- **EXERCISE**: What you give must be exactly the lines of the material from the first through the line that contains "- Все завернуто в докер", inclusive, and no others.

- **AVAILABLE RECORDS**:

▼

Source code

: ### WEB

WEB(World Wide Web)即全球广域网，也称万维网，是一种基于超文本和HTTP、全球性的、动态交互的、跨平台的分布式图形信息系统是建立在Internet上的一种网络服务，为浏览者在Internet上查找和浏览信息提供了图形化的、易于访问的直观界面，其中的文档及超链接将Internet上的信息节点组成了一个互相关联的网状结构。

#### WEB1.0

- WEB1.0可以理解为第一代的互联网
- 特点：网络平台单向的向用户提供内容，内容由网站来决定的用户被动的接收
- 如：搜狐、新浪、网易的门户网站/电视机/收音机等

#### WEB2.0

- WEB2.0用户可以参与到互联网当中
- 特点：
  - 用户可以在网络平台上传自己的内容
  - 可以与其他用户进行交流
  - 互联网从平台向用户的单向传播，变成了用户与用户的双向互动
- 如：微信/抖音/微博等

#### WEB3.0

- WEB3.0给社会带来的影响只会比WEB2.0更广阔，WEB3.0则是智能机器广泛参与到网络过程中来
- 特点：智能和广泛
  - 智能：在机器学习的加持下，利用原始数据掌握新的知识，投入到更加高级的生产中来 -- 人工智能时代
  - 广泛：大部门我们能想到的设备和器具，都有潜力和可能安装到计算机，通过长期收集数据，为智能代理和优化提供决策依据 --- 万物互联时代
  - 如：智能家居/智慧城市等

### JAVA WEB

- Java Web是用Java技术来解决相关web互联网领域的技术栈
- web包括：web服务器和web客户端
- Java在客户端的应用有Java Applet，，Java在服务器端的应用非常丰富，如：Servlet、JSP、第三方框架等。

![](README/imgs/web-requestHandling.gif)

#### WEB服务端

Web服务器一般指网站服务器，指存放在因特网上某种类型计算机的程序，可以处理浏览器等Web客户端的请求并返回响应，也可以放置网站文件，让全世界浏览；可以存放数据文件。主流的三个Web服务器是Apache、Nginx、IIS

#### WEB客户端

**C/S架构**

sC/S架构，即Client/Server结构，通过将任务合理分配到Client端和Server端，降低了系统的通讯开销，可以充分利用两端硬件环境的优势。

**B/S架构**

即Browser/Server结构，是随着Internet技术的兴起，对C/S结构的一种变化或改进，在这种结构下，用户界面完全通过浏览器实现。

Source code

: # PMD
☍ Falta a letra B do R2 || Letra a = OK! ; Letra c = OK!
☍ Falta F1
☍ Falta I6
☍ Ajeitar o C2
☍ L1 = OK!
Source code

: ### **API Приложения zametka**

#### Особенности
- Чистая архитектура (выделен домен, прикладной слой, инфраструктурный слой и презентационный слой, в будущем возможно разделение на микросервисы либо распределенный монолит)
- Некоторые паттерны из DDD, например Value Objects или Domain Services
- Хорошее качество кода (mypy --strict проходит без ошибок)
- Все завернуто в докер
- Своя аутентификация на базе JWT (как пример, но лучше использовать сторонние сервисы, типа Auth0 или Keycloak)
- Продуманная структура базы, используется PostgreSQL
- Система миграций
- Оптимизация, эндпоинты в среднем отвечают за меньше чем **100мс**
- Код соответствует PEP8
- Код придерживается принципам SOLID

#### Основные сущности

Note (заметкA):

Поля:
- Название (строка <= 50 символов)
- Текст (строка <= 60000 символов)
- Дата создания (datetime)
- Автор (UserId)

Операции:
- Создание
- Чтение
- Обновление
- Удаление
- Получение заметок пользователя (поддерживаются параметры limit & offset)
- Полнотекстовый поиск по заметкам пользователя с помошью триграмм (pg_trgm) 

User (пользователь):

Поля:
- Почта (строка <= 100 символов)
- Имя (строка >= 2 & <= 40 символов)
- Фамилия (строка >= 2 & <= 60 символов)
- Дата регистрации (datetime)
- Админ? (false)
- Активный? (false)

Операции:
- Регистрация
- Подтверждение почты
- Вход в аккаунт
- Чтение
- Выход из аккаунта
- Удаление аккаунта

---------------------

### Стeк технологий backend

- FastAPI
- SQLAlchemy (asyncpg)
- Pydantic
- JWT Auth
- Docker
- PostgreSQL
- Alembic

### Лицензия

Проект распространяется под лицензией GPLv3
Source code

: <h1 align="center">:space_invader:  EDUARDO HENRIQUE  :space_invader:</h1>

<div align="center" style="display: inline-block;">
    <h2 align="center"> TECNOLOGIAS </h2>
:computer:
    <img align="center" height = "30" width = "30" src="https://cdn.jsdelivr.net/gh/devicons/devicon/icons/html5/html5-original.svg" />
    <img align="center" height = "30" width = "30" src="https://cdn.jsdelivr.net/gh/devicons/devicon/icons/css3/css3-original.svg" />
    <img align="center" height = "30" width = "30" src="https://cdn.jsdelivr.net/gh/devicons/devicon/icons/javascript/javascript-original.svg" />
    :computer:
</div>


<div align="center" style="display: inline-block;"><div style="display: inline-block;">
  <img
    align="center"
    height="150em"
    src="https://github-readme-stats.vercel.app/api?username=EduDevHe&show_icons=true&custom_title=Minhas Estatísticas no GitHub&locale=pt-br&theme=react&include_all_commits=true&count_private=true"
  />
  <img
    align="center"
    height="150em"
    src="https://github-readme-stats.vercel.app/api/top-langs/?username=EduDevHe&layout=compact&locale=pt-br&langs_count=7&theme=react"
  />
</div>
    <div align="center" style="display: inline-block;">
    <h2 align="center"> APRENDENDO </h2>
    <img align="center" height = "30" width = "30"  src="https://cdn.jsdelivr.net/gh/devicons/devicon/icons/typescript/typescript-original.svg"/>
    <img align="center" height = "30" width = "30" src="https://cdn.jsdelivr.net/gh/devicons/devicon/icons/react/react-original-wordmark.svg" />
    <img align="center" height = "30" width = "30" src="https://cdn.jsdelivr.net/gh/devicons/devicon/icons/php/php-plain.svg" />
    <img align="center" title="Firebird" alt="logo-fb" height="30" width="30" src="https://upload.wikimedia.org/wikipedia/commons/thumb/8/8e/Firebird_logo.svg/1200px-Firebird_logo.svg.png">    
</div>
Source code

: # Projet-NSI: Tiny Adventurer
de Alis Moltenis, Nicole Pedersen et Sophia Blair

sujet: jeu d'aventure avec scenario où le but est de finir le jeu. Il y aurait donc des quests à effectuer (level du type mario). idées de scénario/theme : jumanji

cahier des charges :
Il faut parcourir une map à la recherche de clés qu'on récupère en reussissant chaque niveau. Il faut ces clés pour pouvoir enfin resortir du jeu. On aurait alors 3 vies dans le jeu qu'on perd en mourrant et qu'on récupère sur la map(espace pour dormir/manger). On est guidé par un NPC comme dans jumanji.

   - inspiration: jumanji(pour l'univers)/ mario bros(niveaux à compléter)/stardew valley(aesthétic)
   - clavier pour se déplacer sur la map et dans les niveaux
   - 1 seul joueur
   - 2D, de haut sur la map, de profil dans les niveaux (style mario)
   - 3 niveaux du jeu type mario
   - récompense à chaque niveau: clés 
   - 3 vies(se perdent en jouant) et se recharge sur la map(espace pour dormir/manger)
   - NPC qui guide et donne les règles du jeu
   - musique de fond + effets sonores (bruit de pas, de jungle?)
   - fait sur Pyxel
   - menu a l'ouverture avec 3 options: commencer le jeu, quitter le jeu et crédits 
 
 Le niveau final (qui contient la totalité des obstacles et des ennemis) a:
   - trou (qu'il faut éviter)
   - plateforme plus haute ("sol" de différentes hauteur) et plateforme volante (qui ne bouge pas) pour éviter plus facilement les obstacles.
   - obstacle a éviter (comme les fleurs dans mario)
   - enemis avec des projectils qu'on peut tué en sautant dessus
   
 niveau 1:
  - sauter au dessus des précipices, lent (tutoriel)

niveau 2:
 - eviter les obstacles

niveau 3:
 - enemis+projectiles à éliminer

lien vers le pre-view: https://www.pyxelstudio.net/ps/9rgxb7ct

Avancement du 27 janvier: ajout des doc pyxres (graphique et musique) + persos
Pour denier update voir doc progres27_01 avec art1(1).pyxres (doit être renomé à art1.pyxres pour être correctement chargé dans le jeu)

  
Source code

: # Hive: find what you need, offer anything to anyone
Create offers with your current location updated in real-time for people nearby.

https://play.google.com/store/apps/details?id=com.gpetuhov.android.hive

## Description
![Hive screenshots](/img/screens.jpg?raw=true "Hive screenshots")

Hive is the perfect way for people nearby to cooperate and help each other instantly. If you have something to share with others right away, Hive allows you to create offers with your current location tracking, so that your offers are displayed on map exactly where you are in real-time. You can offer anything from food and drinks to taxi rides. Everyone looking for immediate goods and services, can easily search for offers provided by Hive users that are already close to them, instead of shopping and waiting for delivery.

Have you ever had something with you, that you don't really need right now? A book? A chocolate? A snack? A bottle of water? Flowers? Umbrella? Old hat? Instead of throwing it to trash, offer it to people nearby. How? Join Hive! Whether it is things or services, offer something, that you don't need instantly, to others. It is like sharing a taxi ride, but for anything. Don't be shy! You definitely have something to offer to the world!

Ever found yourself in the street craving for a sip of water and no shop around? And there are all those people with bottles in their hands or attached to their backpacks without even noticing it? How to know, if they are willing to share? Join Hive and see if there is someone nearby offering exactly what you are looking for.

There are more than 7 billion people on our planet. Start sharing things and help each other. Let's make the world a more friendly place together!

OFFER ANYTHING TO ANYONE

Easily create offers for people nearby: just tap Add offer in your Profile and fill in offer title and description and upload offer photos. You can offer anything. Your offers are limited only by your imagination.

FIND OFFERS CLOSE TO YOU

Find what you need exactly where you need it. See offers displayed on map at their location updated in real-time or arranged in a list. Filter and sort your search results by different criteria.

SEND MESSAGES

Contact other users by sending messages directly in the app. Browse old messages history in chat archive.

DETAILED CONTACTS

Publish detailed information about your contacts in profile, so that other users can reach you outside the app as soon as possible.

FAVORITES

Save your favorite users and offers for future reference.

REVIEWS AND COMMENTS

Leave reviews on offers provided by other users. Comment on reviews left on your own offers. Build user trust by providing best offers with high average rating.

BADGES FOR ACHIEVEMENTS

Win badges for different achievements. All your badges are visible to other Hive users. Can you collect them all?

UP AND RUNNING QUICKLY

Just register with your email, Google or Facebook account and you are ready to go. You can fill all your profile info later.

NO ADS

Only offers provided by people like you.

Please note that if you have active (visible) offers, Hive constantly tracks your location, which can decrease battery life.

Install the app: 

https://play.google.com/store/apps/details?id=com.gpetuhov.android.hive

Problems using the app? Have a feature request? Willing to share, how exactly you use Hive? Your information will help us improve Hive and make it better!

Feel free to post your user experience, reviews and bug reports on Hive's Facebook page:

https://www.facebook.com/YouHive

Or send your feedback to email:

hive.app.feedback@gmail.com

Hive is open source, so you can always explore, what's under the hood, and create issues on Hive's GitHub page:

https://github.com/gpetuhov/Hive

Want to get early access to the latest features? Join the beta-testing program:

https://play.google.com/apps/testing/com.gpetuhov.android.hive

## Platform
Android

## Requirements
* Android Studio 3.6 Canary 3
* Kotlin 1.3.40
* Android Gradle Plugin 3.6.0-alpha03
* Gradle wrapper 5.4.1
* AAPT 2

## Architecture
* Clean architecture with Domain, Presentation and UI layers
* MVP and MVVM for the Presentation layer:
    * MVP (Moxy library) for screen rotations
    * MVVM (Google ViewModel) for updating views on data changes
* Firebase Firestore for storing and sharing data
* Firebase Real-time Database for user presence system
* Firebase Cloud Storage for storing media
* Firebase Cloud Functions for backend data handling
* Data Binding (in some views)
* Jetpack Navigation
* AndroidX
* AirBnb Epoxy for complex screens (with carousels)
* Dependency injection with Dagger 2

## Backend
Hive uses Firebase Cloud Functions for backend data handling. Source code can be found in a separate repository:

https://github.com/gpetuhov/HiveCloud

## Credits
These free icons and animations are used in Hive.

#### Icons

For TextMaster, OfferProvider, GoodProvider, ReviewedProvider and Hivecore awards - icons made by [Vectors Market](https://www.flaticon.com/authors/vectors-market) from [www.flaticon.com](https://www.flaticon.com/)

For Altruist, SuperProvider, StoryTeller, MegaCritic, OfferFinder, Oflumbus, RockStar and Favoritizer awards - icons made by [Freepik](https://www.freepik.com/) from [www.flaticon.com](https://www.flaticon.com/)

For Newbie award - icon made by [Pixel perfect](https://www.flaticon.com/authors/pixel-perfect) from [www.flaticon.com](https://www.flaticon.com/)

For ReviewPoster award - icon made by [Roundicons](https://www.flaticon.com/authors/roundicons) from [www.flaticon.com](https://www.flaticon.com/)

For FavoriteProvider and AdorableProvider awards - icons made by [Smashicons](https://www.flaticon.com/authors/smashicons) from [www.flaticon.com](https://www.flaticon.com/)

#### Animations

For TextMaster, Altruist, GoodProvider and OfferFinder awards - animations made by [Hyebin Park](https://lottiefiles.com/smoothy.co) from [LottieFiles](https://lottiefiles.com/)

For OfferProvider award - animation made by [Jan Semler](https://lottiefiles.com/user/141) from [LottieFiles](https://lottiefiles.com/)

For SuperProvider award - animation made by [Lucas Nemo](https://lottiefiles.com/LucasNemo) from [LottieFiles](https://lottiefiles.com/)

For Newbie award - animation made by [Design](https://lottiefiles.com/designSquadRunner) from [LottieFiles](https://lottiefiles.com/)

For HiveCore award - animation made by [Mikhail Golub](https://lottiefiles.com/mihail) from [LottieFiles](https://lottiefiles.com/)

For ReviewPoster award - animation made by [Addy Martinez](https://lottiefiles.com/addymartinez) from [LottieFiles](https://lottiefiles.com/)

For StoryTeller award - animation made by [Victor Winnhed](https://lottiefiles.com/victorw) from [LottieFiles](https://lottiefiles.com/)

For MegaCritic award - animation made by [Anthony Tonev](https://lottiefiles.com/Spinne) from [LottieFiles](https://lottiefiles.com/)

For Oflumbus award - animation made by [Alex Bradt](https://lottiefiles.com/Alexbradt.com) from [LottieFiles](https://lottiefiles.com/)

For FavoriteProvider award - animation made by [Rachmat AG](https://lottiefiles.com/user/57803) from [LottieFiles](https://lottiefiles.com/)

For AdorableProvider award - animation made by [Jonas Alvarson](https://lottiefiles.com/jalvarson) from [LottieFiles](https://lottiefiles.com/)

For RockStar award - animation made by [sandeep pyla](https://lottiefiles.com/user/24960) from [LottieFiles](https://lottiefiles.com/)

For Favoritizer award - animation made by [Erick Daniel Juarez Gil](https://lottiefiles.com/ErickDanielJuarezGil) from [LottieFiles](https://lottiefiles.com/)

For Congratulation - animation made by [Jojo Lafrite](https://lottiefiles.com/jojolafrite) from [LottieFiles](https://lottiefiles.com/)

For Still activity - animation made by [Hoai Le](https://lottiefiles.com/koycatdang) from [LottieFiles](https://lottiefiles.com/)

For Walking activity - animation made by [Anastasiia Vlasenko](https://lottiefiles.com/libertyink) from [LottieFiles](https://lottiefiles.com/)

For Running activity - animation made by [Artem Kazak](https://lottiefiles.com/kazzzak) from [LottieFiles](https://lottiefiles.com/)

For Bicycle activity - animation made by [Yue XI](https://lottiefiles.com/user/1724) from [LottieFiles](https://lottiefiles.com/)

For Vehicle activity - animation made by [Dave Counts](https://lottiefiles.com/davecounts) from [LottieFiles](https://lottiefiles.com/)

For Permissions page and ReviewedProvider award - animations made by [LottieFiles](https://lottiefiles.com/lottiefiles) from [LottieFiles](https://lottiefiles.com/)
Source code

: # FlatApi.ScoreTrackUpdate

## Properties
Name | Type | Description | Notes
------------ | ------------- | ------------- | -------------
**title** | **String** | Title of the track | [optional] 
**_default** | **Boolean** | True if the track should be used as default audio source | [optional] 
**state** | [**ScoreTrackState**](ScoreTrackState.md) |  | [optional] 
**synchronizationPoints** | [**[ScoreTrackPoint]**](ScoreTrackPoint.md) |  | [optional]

▲

- **RESULT OF THIS EXERCISE**:
Source code

: ### WEB

WEB(World Wide Web)即全球广域网，也称万维网，是一种基于超文本和HTTP、全球性的、动态交互的、跨平台的分布式图形信息系统是建立在Internet上的一种网络服务，为浏览者在Internet上查找和浏览信息提供了图形化的、易于访问的直观界面，其中的文档及超链接将Internet上的信息节点组成了一个互相关联的网状结构。

#### WEB1.0

- WEB1.0可以理解为第一代的互联网
- 特点：网络平台单向的向用户提供内容，内容由网站来决定的用户被动的接收
- 如：搜狐、新浪、网易的门户网站/电视机/收音机等

#### WEB2.0

- WEB2.0用户可以参与到互联网当中
- 特点：
  - 用户可以在网络平台上传自己的内容
  - 可以与其他用户进行交流
  - 互联网从平台向用户的单向传播，变成了用户与用户的双向互动
- 如：微信/抖音/微博等

#### WEB3.0

- WEB3.0给社会带来的影响只会比WEB2.0更广阔，WEB3.0则是智能机器广泛参与到网络过程中来
- 特点：智能和广泛
  - 智能：在机器学习的加持下，利用原始数据掌握新的知识，投入到更加高级的生产中来 -- 人工智能时代
  - 广泛：大部门我们能想到的设备和器具，都有潜力和可能安装到计算机，通过长期收集数据，为智能代理和优化提供决策依据 --- 万物互联时代
  - 如：智能家居/智慧城市等

### JAVA WEB

- Java Web是用Java技术来解决相关web互联网领域的技术栈
- web包括：web服务器和web客户端
- Java在客户端的应用有Java Applet，，Java在服务器端的应用非常丰富，如：Servlet、JSP、第三方框架等。

![](README/imgs/web-requestHandling.gif)

#### WEB服务端

Web服务器一般指网站服务器，指存放在因特网上某种类型计算机的程序，可以处理浏览器等Web客户端的请求并返回响应，也可以放置网站文件，让全世界浏览；可以存放数据文件。主流的三个Web服务器是Apache、Nginx、IIS

#### WEB客户端

**C/S架构**

sC/S架构，即Client/Server结构，通过将任务合理分配到Client端和Server端，降低了系统的通讯开销，可以充分利用两端硬件环境的优势。

**B/S架构**

即Browser/Server结构，是随着Internet技术的兴起，对C/S结构的一种变化或改进，在这种结构下，用户界面完全通过浏览器实现。

Source code

: # PMD
☍ Falta a letra B do R2 || Letra a = OK! ; Letra c = OK!
☍ Falta F1
☍ Falta I6
☍ Ajeitar o C2
☍ L1 = OK!
Source code

: ### **API Приложения zametka**

#### Особенности
- Чистая архитектура (выделен домен, прикладной слой, инфраструктурный слой и презентационный слой, в будущем возможно разделение на микросервисы либо распределенный монолит)
- Некоторые паттерны из DDD, например Value Objects или Domain Services
- Хорошее качество кода (mypy --strict проходит без ошибок)
- Все завернуто в докер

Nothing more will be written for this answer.